Internal SLO: 99.9% availability
External SLA: 99.5% availability (with service credits if breached)
Gap: 0.4% — your “safety margin” between internal target and external commitment

Error Budgets

An error budget is the amount of unreliability permitted before breaching an SLO. It reframes reliability as a resource to be allocated, not just a floor to stay above.

If your SLO is 99.9% availability over 30 days:

Total requests in 30 days: 10,000,000
Allowed failures: 10,000,000 × (1 - 0.999) = 10,000 requests
Error budget: 10,000 failed requests (or ~43.8 minutes of downtime)

The error budget creates a shared incentive between reliability and velocity:

Budget remaining: The team can deploy features, take risks, run experiments. The SLO says they can afford some failures.
Budget exhausted: No new features until reliability improves. Engineering effort shifts to reliability work. This is a policy, not a punishment — it’s enforced by the SLO, not by management.

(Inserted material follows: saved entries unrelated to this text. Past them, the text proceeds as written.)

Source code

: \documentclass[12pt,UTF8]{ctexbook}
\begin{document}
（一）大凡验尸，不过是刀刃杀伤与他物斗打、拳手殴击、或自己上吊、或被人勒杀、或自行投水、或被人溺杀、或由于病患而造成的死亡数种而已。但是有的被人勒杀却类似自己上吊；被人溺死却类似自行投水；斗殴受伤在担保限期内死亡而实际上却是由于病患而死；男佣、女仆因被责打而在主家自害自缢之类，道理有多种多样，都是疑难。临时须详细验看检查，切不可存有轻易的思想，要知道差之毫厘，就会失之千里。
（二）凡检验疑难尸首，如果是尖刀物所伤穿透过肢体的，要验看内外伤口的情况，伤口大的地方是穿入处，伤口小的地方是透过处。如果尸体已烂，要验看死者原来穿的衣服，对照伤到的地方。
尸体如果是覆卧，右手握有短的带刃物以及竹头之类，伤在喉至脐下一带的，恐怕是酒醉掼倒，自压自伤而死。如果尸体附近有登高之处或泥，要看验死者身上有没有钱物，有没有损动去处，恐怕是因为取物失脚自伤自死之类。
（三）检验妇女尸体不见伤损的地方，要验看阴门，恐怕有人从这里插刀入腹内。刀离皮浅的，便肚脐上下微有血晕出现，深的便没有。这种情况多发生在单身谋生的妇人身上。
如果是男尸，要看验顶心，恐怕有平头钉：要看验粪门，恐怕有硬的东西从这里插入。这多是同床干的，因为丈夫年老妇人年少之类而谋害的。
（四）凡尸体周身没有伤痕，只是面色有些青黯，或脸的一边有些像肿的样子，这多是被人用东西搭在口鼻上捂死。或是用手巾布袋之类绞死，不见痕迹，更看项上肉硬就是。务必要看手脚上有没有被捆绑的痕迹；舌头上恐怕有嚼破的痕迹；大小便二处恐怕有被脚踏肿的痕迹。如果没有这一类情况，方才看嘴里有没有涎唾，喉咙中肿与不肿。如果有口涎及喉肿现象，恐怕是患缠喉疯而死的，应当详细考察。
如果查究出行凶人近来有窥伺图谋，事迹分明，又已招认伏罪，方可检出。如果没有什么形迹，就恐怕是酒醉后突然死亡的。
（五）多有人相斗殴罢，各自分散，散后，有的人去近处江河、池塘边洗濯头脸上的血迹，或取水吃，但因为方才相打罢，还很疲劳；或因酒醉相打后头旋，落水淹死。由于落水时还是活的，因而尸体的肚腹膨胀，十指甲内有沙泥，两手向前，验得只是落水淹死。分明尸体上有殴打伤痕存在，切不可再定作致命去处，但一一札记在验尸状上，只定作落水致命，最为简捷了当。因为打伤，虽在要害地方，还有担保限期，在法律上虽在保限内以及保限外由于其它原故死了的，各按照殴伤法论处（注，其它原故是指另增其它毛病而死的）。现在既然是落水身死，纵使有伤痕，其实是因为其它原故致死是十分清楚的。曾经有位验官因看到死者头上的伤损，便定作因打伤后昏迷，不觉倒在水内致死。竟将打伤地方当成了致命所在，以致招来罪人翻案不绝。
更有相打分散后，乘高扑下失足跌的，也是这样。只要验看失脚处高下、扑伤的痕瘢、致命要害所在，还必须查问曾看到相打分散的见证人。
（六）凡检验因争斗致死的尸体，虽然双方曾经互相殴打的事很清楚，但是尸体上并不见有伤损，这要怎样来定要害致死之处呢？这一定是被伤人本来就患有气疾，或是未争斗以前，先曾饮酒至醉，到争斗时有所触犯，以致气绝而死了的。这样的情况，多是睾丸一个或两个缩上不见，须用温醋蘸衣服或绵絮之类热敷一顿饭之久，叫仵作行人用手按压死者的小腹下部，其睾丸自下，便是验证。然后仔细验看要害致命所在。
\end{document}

Error budgets resolve the classic tension between dev (wants to ship fast) and ops (wants stability). Both teams agree to the SLO upfront; the error budget makes the trade-off explicit and data-driven.

Availability Math

Availability is typically expressed in “nines.” The number of nines determines how much downtime is tolerated per year:

Availability	Downtime per year	Downtime per month	Downtime per week
99% (two nines)	87.6 hours	7.3 hours	1.68 hours
99.9% (three nines)	8.76 hours	43.8 minutes	10.1 minutes
99.95%	4.38 hours	21.9 minutes	5 minutes
99.99% (four nines)	52.6 minutes	4.38 minutes	1 minute
99.999% (five nines)	5.26 minutes	26.3 seconds	6 seconds

Availability of dependent systems multiplies: If Service A depends on Services B and C, A’s availability is at most A × B × C. Two 99.9% dependencies give a combined availability of 99.9% × 99.9% = 99.8%. Systems with many dependencies need each component to be significantly more reliable than the end-to-end target.

Design Considerations

Start with fewer, better SLOs. Three well-defined SLOs that the team actually looks at are worth more than twenty SLOs that generate alert fatigue. Start with availability and latency for your most critical user-facing endpoints.
Review SLOs quarterly. As your system evolves and user expectations change, SLO targets need to be revisited. A 99.5% SLO that made sense when you had 100 users may be inadequate with 1 million users paying for a premium product.
Exclude planned maintenance. Planned maintenance windows (database migrations, major deployments) should be excluded from SLI calculations. Include only unplanned downtime. Document the exclusion policy clearly to avoid disputes.
Use SLOs to drive alerting thresholds. Don’t alert on symptoms (CPU at 90%); alert on SLI degradation (error rate above 0.5%). Set alert thresholds at a fraction of the error budget — for example, alert when you’ve consumed 10% of your monthly error budget in a 1-hour window.
Make error budgets visible to leadership. Error budget burn rate dashboards make the reliability/velocity trade-off tangible for non-engineers. When leadership understands that “shipping this feature now costs us 20% of our error budget,” reliability discussions become data-driven rather than opinion-driven.